Atagün Yalçınkaya (born December 14, 1986) is a Turkish boxer in the bantamweight (54 kg) division best known for winning the silver medal in the light-flyweight category at the 2004 Olympics.

== Amateur ==
Yalçınkaya started boxing from a young age and won six titles in the schoolboy and cadet categories in Turkey.

He was successful as a teenager at international tournaments with a 2003 1st place win in the Balaton Tournament in Hungary, a 3rd place in Green Hill Cup, Pakistan and a 1st place in European Students Boxing championship, Italy.

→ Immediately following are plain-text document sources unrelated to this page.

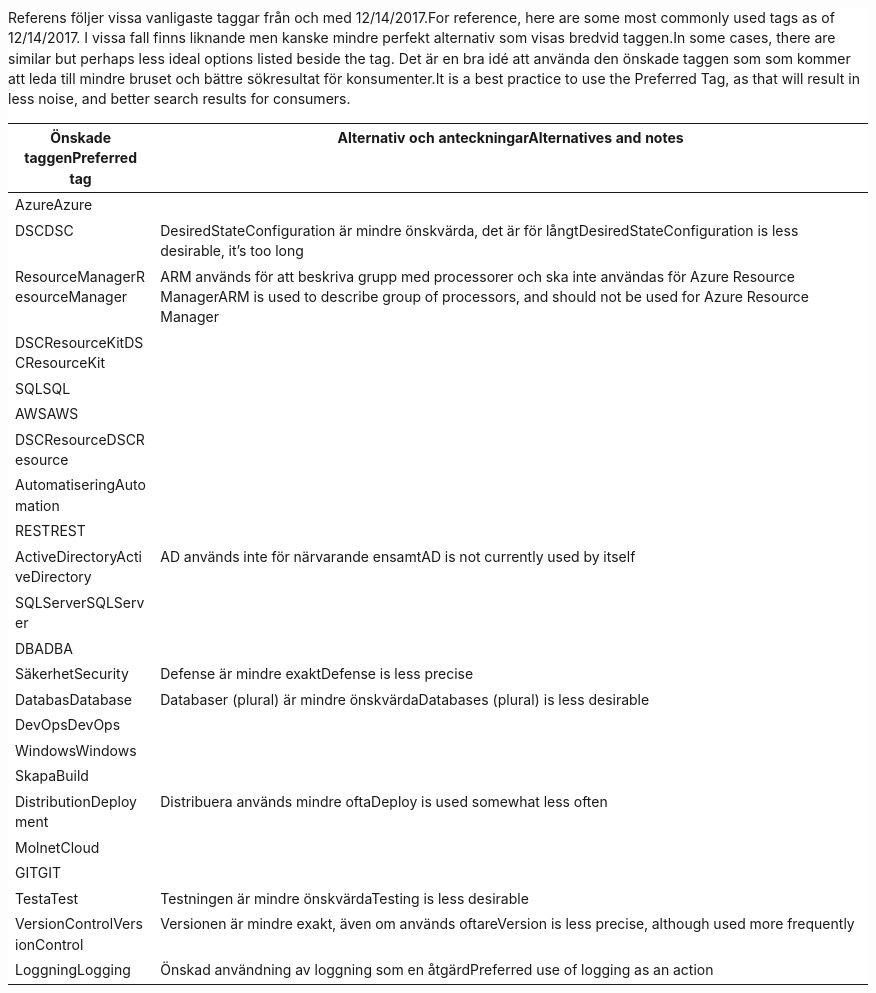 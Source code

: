 <span data-ttu-id="f43b9-266">Referens följer vissa vanligaste taggar från och med 12/14/2017.</span><span class="sxs-lookup"><span data-stu-id="f43b9-266">For reference, here are some most commonly used tags as of 12/14/2017.</span></span> <span data-ttu-id="f43b9-267">I vissa fall finns liknande men kanske mindre perfekt alternativ som visas bredvid taggen.</span><span class="sxs-lookup"><span data-stu-id="f43b9-267">In some cases, there are similar but perhaps less ideal options listed beside the tag.</span></span> <span data-ttu-id="f43b9-268">Det är en bra idé att använda den önskade taggen som som kommer att leda till mindre bruset och bättre sökresultat för konsumenter.</span><span class="sxs-lookup"><span data-stu-id="f43b9-268">It is a best practice to use the Preferred Tag, as that will result in less noise, and better search results for consumers.</span></span>

| <span data-ttu-id="f43b9-269">Önskade taggen</span><span class="sxs-lookup"><span data-stu-id="f43b9-269">Preferred tag</span></span> | <span data-ttu-id="f43b9-270">Alternativ och anteckningar</span><span class="sxs-lookup"><span data-stu-id="f43b9-270">Alternatives and notes</span></span> |
| --- | --- |
| <span data-ttu-id="f43b9-271">Azure</span><span class="sxs-lookup"><span data-stu-id="f43b9-271">Azure</span></span> |  |
| <span data-ttu-id="f43b9-272">DSC</span><span class="sxs-lookup"><span data-stu-id="f43b9-272">DSC</span></span> | <span data-ttu-id="f43b9-273">DesiredStateConfiguration är mindre önskvärda, det är för långt</span><span class="sxs-lookup"><span data-stu-id="f43b9-273">DesiredStateConfiguration is less desirable, it’s too long</span></span> |
| <span data-ttu-id="f43b9-274">ResourceManager</span><span class="sxs-lookup"><span data-stu-id="f43b9-274">ResourceManager</span></span> | <span data-ttu-id="f43b9-275">ARM används för att beskriva grupp med processorer och ska inte användas för Azure Resource Manager</span><span class="sxs-lookup"><span data-stu-id="f43b9-275">ARM is used to describe group of processors, and should not be used for Azure Resource Manager</span></span> |
| <span data-ttu-id="f43b9-276">DSCResourceKit</span><span class="sxs-lookup"><span data-stu-id="f43b9-276">DSCResourceKit</span></span> |  |
| <span data-ttu-id="f43b9-277">SQL</span><span class="sxs-lookup"><span data-stu-id="f43b9-277">SQL</span></span> |  |
| <span data-ttu-id="f43b9-278">AWS</span><span class="sxs-lookup"><span data-stu-id="f43b9-278">AWS</span></span> |  |
| <span data-ttu-id="f43b9-279">DSCResource</span><span class="sxs-lookup"><span data-stu-id="f43b9-279">DSCResource</span></span> |  |
| <span data-ttu-id="f43b9-280">Automatisering</span><span class="sxs-lookup"><span data-stu-id="f43b9-280">Automation</span></span> |  |
| <span data-ttu-id="f43b9-281">REST</span><span class="sxs-lookup"><span data-stu-id="f43b9-281">REST</span></span> |  |
| <span data-ttu-id="f43b9-282">ActiveDirectory</span><span class="sxs-lookup"><span data-stu-id="f43b9-282">ActiveDirectory</span></span> | <span data-ttu-id="f43b9-283">AD används inte för närvarande ensamt</span><span class="sxs-lookup"><span data-stu-id="f43b9-283">AD is not currently used by itself</span></span>  |
| <span data-ttu-id="f43b9-284">SQLServer</span><span class="sxs-lookup"><span data-stu-id="f43b9-284">SQLServer</span></span> |  |
| <span data-ttu-id="f43b9-285">DBA</span><span class="sxs-lookup"><span data-stu-id="f43b9-285">DBA</span></span> |  |
| <span data-ttu-id="f43b9-286">Säkerhet</span><span class="sxs-lookup"><span data-stu-id="f43b9-286">Security</span></span> | <span data-ttu-id="f43b9-287">Defense är mindre exakt</span><span class="sxs-lookup"><span data-stu-id="f43b9-287">Defense is less precise</span></span> |
| <span data-ttu-id="f43b9-288">Databas</span><span class="sxs-lookup"><span data-stu-id="f43b9-288">Database</span></span> | <span data-ttu-id="f43b9-289">Databaser (plural) är mindre önskvärda</span><span class="sxs-lookup"><span data-stu-id="f43b9-289">Databases (plural) is less desirable</span></span> |
| <span data-ttu-id="f43b9-290">DevOps</span><span class="sxs-lookup"><span data-stu-id="f43b9-290">DevOps</span></span> |  |
| <span data-ttu-id="f43b9-291">Windows</span><span class="sxs-lookup"><span data-stu-id="f43b9-291">Windows</span></span> |  |
| <span data-ttu-id="f43b9-292">Skapa</span><span class="sxs-lookup"><span data-stu-id="f43b9-292">Build</span></span> |  |
| <span data-ttu-id="f43b9-293">Distribution</span><span class="sxs-lookup"><span data-stu-id="f43b9-293">Deployment</span></span> | <span data-ttu-id="f43b9-294">Distribuera används mindre ofta</span><span class="sxs-lookup"><span data-stu-id="f43b9-294">Deploy is used somewhat less often</span></span> |
| <span data-ttu-id="f43b9-295">Molnet</span><span class="sxs-lookup"><span data-stu-id="f43b9-295">Cloud</span></span> |  |
| <span data-ttu-id="f43b9-296">GIT</span><span class="sxs-lookup"><span data-stu-id="f43b9-296">GIT</span></span> |  |
| <span data-ttu-id="f43b9-297">Testa</span><span class="sxs-lookup"><span data-stu-id="f43b9-297">Test</span></span> | <span data-ttu-id="f43b9-298">Testningen är mindre önskvärda</span><span class="sxs-lookup"><span data-stu-id="f43b9-298">Testing is less desirable</span></span> |
| <span data-ttu-id="f43b9-299">VersionControl</span><span class="sxs-lookup"><span data-stu-id="f43b9-299">VersionControl</span></span> | <span data-ttu-id="f43b9-300">Versionen är mindre exakt, även om används oftare</span><span class="sxs-lookup"><span data-stu-id="f43b9-300">Version is less precise, although used more frequently</span></span>  |
| <span data-ttu-id="f43b9-301">Loggning</span><span class="sxs-lookup"><span data-stu-id="f43b9-301">Logging</span></span> | <span data-ttu-id="f43b9-302">Önskad användning av loggning som en åtgärd</span><span class="sxs-lookup"><span data-stu-id="f43b9-302">Preferred use of logging as an action</span></span> | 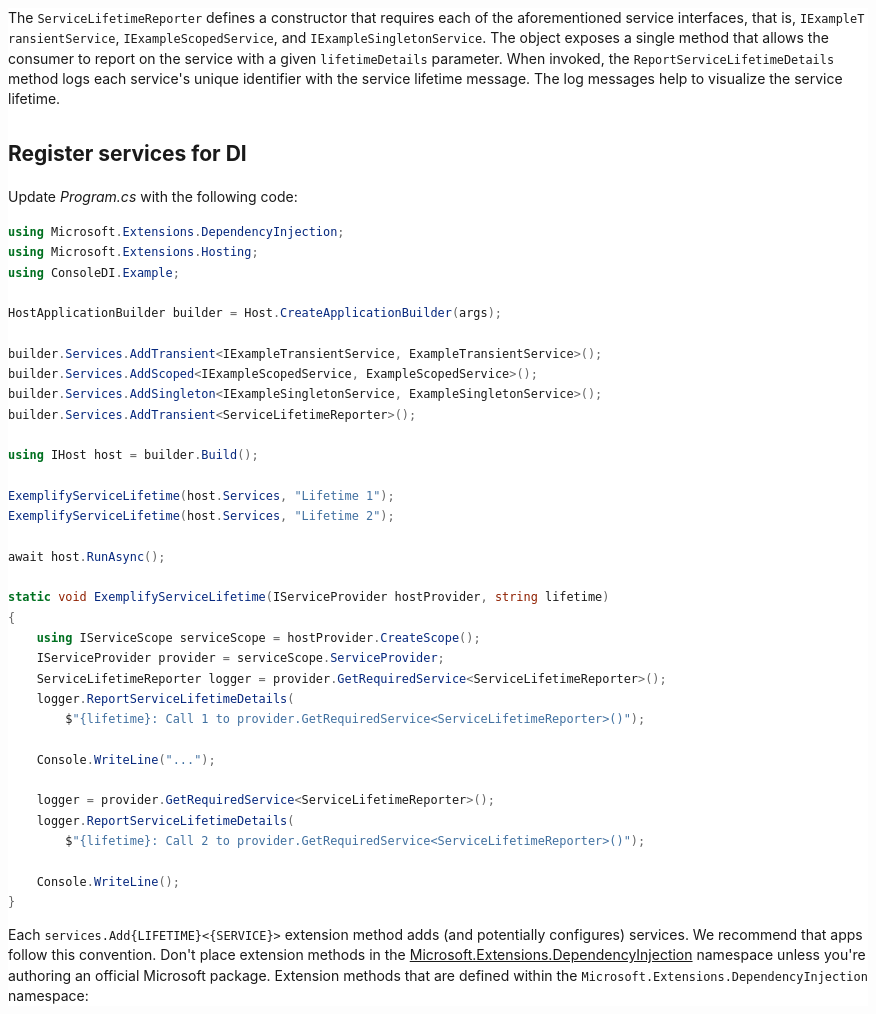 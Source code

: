 The `ServiceLifetimeReporter` defines a constructor that requires each of the aforementioned service interfaces, that is, `IExampleTransientService`, `IExampleScopedService`, and `IExampleSingletonService`. The object exposes a single method that allows the consumer to report on the service with a given `lifetimeDetails` parameter. When invoked, the `ReportServiceLifetimeDetails` method logs each service's unique identifier with the service lifetime message. The log messages help to visualize the service lifetime.

## Register services for DI

Update *Program.cs* with the following code:

```csharp
using Microsoft.Extensions.DependencyInjection;
using Microsoft.Extensions.Hosting;
using ConsoleDI.Example;

HostApplicationBuilder builder = Host.CreateApplicationBuilder(args);

builder.Services.AddTransient<IExampleTransientService, ExampleTransientService>();
builder.Services.AddScoped<IExampleScopedService, ExampleScopedService>();
builder.Services.AddSingleton<IExampleSingletonService, ExampleSingletonService>();
builder.Services.AddTransient<ServiceLifetimeReporter>();

using IHost host = builder.Build();

ExemplifyServiceLifetime(host.Services, "Lifetime 1");
ExemplifyServiceLifetime(host.Services, "Lifetime 2");

await host.RunAsync();

static void ExemplifyServiceLifetime(IServiceProvider hostProvider, string lifetime)
{
    using IServiceScope serviceScope = hostProvider.CreateScope();
    IServiceProvider provider = serviceScope.ServiceProvider;
    ServiceLifetimeReporter logger = provider.GetRequiredService<ServiceLifetimeReporter>();
    logger.ReportServiceLifetimeDetails(
        $"{lifetime}: Call 1 to provider.GetRequiredService<ServiceLifetimeReporter>()");

    Console.WriteLine("...");

    logger = provider.GetRequiredService<ServiceLifetimeReporter>();
    logger.ReportServiceLifetimeDetails(
        $"{lifetime}: Call 2 to provider.GetRequiredService<ServiceLifetimeReporter>()");

    Console.WriteLine();
}
```

Each `services.Add{LIFETIME}<{SERVICE}>` extension method adds (and potentially configures) services. We recommend that apps follow this convention. Don't place extension methods in the [Microsoft.Extensions.DependencyInjection](https://learn.microsoft.com/en-us/dotnet/api/microsoft.extensions.dependencyinjection) namespace unless you're authoring an official Microsoft package. Extension methods that are defined within the `Microsoft.Extensions.DependencyInjection` namespace:

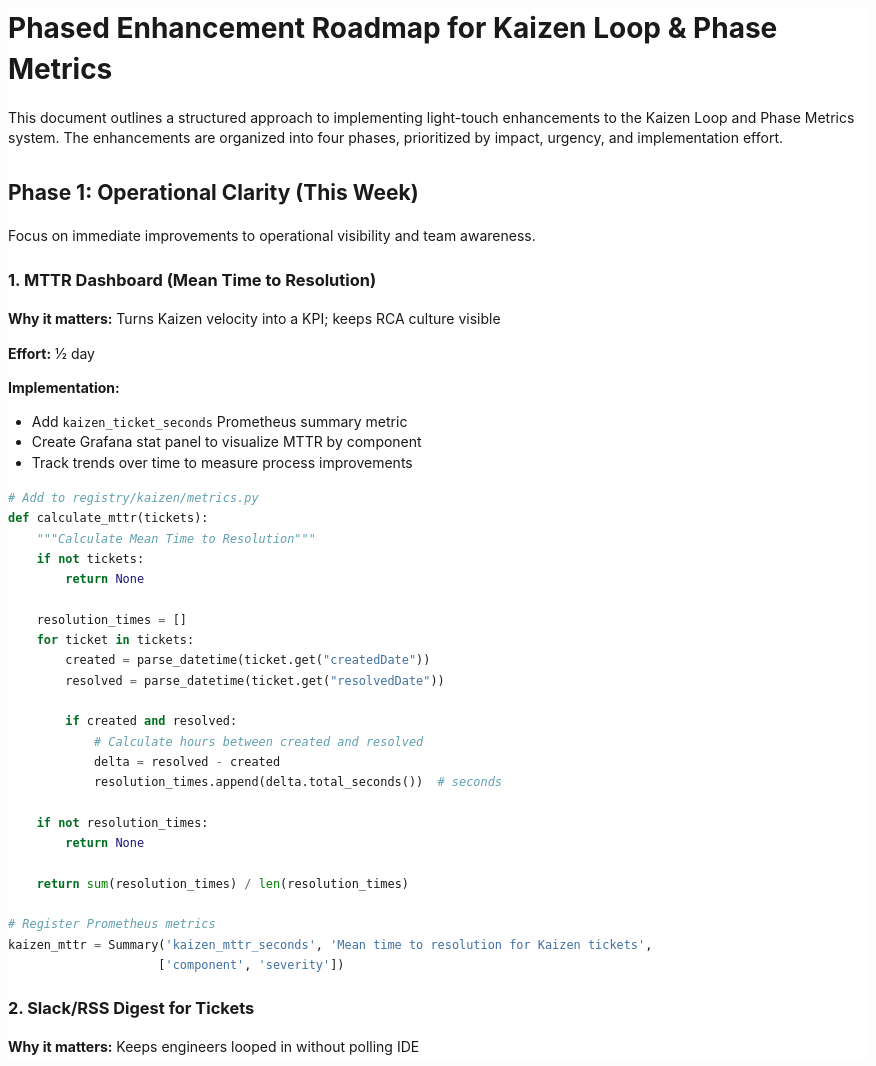 # Phased Enhancement Roadmap for Kaizen Loop & Phase Metrics

This document outlines a structured approach to implementing light-touch enhancements to the Kaizen Loop and Phase Metrics system. The enhancements are organized into four phases, prioritized by impact, urgency, and implementation effort.

## Phase 1: Operational Clarity (This Week)

Focus on immediate improvements to operational visibility and team awareness.

### 1. MTTR Dashboard (Mean Time to Resolution)

**Why it matters:** Turns Kaizen velocity into a KPI; keeps RCA culture visible

**Effort:** ½ day

**Implementation:**
- Add `kaizen_ticket_seconds` Prometheus summary metric
- Create Grafana stat panel to visualize MTTR by component
- Track trends over time to measure process improvements

```python
# Add to registry/kaizen/metrics.py
def calculate_mttr(tickets):
    """Calculate Mean Time to Resolution"""
    if not tickets:
        return None
    
    resolution_times = []
    for ticket in tickets:
        created = parse_datetime(ticket.get("createdDate"))
        resolved = parse_datetime(ticket.get("resolvedDate"))
        
        if created and resolved:
            # Calculate hours between created and resolved
            delta = resolved - created
            resolution_times.append(delta.total_seconds())  # seconds
    
    if not resolution_times:
        return None
        
    return sum(resolution_times) / len(resolution_times)

# Register Prometheus metrics
kaizen_mttr = Summary('kaizen_mttr_seconds', 'Mean time to resolution for Kaizen tickets', 
                     ['component', 'severity'])
```

### 2. Slack/RSS Digest for Tickets

**Why it matters:** Keeps engineers looped in without polling IDE
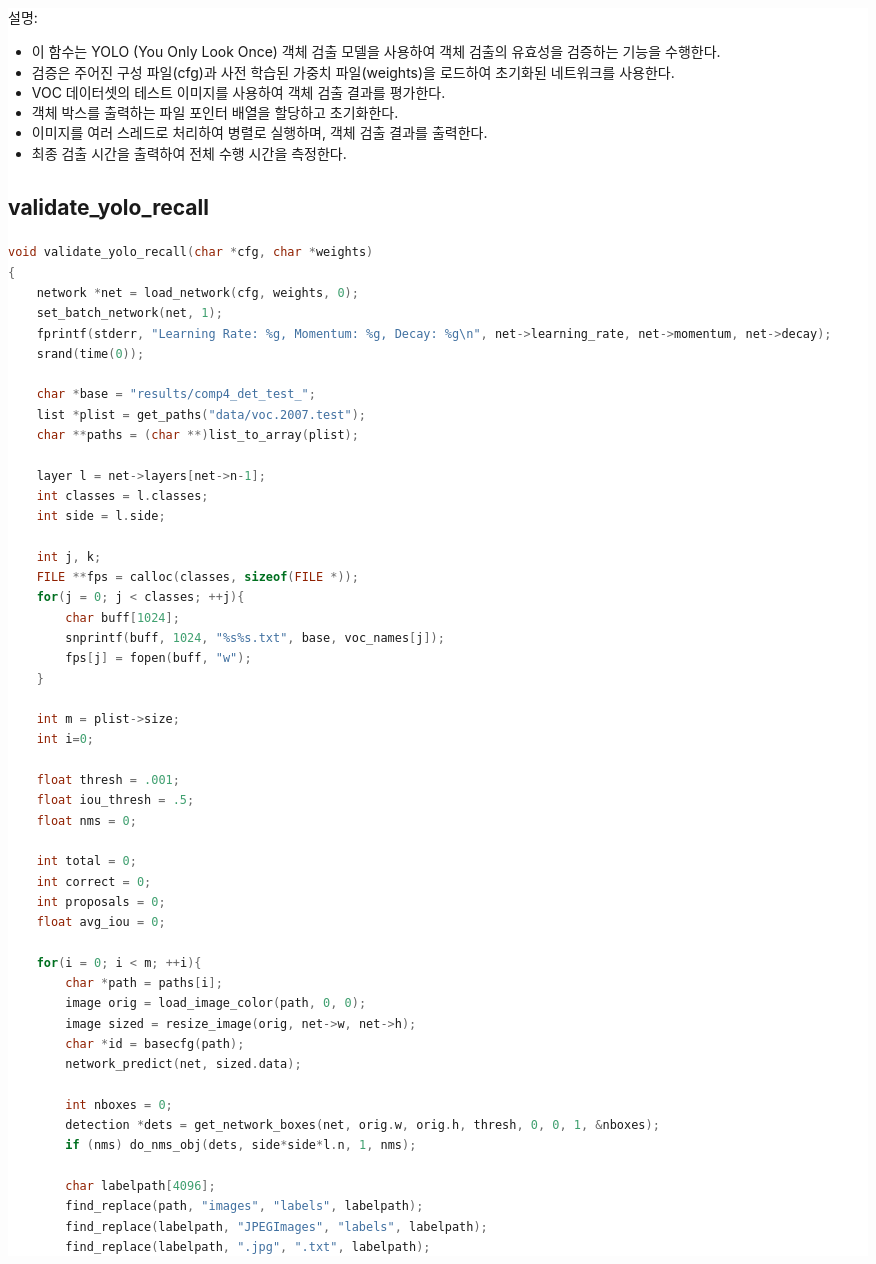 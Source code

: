 설명:

* 이 함수는 YOLO (You Only Look Once) 객체 검출 모델을 사용하여 객체 검출의 유효성을 검증하는 기능을 수행한다.
* 검증은 주어진 구성 파일(cfg)과 사전 학습된 가중치 파일(weights)을 로드하여 초기화된 네트워크를 사용한다.
* VOC 데이터셋의 테스트 이미지를 사용하여 객체 검출 결과를 평가한다.
* 객체 박스를 출력하는 파일 포인터 배열을 할당하고 초기화한다.
* 이미지를 여러 스레드로 처리하여 병렬로 실행하며, 객체 검출 결과를 출력한다.
* 최종 검출 시간을 출력하여 전체 수행 시간을 측정한다.



## validate\_yolo\_recall

```c
void validate_yolo_recall(char *cfg, char *weights)
{
    network *net = load_network(cfg, weights, 0);
    set_batch_network(net, 1);
    fprintf(stderr, "Learning Rate: %g, Momentum: %g, Decay: %g\n", net->learning_rate, net->momentum, net->decay);
    srand(time(0));

    char *base = "results/comp4_det_test_";
    list *plist = get_paths("data/voc.2007.test");
    char **paths = (char **)list_to_array(plist);

    layer l = net->layers[net->n-1];
    int classes = l.classes;
    int side = l.side;

    int j, k;
    FILE **fps = calloc(classes, sizeof(FILE *));
    for(j = 0; j < classes; ++j){
        char buff[1024];
        snprintf(buff, 1024, "%s%s.txt", base, voc_names[j]);
        fps[j] = fopen(buff, "w");
    }

    int m = plist->size;
    int i=0;

    float thresh = .001;
    float iou_thresh = .5;
    float nms = 0;

    int total = 0;
    int correct = 0;
    int proposals = 0;
    float avg_iou = 0;

    for(i = 0; i < m; ++i){
        char *path = paths[i];
        image orig = load_image_color(path, 0, 0);
        image sized = resize_image(orig, net->w, net->h);
        char *id = basecfg(path);
        network_predict(net, sized.data);

        int nboxes = 0;
        detection *dets = get_network_boxes(net, orig.w, orig.h, thresh, 0, 0, 1, &nboxes);
        if (nms) do_nms_obj(dets, side*side*l.n, 1, nms);

        char labelpath[4096];
        find_replace(path, "images", "labels", labelpath);
        find_replace(labelpath, "JPEGImages", "labels", labelpath);
        find_replace(labelpath, ".jpg", ".txt", labelpath);
``` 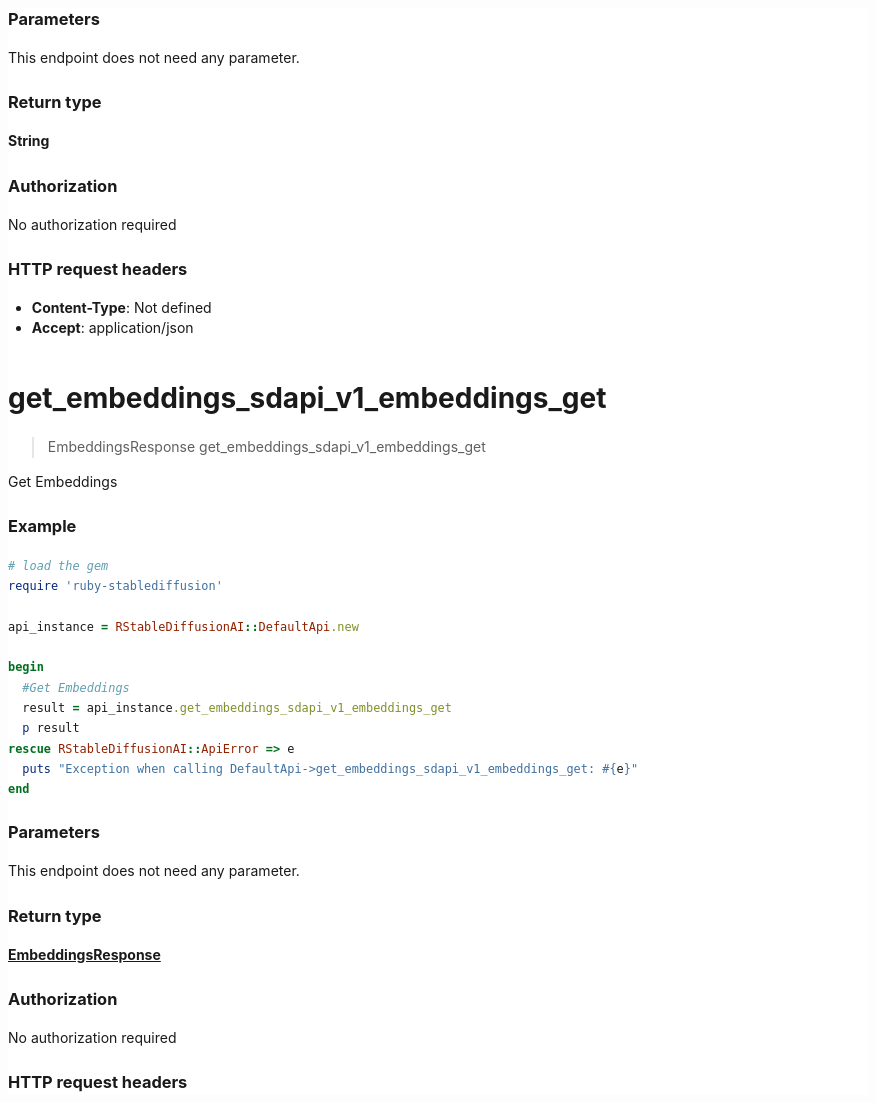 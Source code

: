 ### Parameters
This endpoint does not need any parameter.

### Return type

**String**

### Authorization

No authorization required

### HTTP request headers

 - **Content-Type**: Not defined
 - **Accept**: application/json



# **get_embeddings_sdapi_v1_embeddings_get**
> EmbeddingsResponse get_embeddings_sdapi_v1_embeddings_get

Get Embeddings

### Example
```ruby
# load the gem
require 'ruby-stablediffusion'

api_instance = RStableDiffusionAI::DefaultApi.new

begin
  #Get Embeddings
  result = api_instance.get_embeddings_sdapi_v1_embeddings_get
  p result
rescue RStableDiffusionAI::ApiError => e
  puts "Exception when calling DefaultApi->get_embeddings_sdapi_v1_embeddings_get: #{e}"
end
```

### Parameters
This endpoint does not need any parameter.

### Return type

[**EmbeddingsResponse**](EmbeddingsResponse.md)

### Authorization

No authorization required

### HTTP request headers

Yalçınkaya qualified for the 2004 Summer Olympics by ending up in second place at the 4th AIBA European 2004 Olympic Qualifying Tournament in Baku, Azerbaijan. He competed at light-flyweight in Athens, Greece and won a silver medal for Turkey on August 29, 2004, by beating Italy's Alfonso Pinto and reigning world champion Sergey Kazakov of Russia. At age 17, he was the youngest medal-winning sportsman in Turkish Olympics history.
- Defeated Jolly Katongole (Uganda) 22–7
- Defeated Jeyhun Abiyev (Azerbaijan) 23–20
- Defeated Alfonso Pinto (Italy) 33–24
- Defeated Sergey Kazakov (Russia) 26–20
- Lost to Yan Bartelemí Varela (Cuba) 16–21

He went up to flyweight (51 kg) afterwards and won the Mediterranean Games in Almeria, Spain at the 2005 world championships (Mianyang, China) he defeated Andrzej Rzany (Poland) 20-13 but lost to Georgy Balakshin (Russia) 15–36.

At the European Championships 2006 he lost early to Englishman Stuart Langley.

Later he competed at bantamweight .

Yalçınkaya, 1.65 m tall, is a member of Fenerbahçe SK and is coached by Enver Yilmaz.

== Pro ==
In 2008 he signed a contract with German-based Ahmed Öner and turned pro in March 2008.